In this case, what you must protect is not the resource name, but the value itself.

Initial Cutover Edge Cases

In theory, we all want No changes as soon as the new root is in place.

In practice, first migration usually has exceptions, especially these cases:

  • existing custom domain mapping
  • manually populated secrets
  • runtime values that were never written in tfvars
  • old resources with names that no longer match the new contract

These items usually do not naturally fall into an idealized automation flow.
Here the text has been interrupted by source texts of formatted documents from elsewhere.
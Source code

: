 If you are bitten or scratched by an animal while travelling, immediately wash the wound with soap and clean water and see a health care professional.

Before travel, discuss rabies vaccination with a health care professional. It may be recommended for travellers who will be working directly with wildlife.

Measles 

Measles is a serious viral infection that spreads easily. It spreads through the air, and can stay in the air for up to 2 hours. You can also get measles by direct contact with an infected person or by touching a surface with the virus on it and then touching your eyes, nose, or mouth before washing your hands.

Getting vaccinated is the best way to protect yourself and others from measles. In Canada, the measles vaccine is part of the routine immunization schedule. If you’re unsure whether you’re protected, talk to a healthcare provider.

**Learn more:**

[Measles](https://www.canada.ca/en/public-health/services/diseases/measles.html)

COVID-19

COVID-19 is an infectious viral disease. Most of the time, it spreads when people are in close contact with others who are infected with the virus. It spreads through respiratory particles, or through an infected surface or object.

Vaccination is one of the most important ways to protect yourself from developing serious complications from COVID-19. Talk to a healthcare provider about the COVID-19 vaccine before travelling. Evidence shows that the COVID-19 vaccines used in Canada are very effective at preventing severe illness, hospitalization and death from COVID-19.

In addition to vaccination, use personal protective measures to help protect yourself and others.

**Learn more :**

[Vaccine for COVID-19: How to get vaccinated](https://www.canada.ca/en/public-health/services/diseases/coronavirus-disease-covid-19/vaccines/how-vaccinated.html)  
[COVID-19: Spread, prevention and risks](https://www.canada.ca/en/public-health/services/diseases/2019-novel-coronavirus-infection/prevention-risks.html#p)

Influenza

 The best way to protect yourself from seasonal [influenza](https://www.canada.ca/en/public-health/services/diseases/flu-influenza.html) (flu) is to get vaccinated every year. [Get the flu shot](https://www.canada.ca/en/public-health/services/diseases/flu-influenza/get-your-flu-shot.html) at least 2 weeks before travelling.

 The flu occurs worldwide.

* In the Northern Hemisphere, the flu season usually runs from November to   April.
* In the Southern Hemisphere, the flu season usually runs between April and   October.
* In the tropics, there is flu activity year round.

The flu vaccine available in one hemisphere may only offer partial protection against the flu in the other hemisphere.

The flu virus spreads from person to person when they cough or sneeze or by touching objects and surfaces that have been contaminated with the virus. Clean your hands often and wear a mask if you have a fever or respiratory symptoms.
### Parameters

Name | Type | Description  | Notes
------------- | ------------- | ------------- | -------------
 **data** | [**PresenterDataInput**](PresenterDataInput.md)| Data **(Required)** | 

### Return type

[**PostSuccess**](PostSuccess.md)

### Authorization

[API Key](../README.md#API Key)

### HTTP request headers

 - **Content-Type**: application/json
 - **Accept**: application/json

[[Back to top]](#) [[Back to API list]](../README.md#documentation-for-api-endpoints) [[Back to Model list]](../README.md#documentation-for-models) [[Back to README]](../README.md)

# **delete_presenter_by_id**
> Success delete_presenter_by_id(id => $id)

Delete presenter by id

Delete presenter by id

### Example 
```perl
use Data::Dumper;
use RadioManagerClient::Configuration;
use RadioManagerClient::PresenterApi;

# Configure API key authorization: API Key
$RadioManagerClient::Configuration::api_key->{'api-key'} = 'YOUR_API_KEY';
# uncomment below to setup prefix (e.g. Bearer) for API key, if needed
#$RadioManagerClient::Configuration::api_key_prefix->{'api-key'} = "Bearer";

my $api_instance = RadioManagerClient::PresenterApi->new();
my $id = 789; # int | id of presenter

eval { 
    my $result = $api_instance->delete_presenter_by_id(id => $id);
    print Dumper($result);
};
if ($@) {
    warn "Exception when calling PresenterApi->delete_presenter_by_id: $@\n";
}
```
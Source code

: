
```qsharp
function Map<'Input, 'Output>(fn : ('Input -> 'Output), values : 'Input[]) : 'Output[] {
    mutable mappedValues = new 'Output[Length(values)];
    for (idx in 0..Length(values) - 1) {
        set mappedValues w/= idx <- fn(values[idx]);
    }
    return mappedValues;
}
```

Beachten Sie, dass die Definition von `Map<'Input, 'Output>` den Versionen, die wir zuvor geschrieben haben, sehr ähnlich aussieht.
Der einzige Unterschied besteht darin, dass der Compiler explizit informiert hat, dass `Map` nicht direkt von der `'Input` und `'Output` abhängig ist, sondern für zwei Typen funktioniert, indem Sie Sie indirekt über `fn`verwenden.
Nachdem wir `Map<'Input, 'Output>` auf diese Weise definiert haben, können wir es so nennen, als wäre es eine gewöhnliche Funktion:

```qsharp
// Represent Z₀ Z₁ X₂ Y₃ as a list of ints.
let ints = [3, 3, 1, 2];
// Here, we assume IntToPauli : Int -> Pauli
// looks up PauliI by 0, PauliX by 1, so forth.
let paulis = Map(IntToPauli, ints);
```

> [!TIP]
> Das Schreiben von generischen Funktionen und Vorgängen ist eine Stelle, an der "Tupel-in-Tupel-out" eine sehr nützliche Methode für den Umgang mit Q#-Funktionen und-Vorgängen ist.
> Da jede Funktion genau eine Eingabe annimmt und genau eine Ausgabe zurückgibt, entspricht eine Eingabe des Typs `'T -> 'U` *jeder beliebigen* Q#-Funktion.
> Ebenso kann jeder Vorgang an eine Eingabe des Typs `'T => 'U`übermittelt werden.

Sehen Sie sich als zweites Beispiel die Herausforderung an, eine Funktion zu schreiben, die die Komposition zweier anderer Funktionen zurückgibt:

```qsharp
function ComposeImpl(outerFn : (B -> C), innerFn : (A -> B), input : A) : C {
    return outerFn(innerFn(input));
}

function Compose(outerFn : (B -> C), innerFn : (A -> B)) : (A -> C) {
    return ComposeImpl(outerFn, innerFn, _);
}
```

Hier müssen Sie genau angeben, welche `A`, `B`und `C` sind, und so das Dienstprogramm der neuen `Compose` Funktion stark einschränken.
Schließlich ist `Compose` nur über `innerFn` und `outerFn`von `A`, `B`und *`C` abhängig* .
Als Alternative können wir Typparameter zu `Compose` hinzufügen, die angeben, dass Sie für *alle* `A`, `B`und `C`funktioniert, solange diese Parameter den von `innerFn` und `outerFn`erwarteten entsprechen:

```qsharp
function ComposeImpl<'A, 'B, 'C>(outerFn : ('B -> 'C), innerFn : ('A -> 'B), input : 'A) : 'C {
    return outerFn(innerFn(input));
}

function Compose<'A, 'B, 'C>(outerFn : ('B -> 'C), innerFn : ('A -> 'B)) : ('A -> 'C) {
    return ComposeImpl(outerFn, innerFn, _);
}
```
So now I split migration into two step types:

Type Description
structural migration modules, roots, state ownership
first deploy exception handling import-only resources, secret copy, runtime value capture

If you force these two concerns into one straight line, the runbook becomes overly optimistic.

Deployment Pipeline Cutover Timing

I am now very sure about one thing:

Switch CI/CD at the end.

Reason is simple. As long as new live roots have not passed these checks:

  • live/shared plan is clean
  • live/dev/platform plan is clean
  • live/dev/service plan is clean

CI/CD should not be changed to fully depend on new roots yet.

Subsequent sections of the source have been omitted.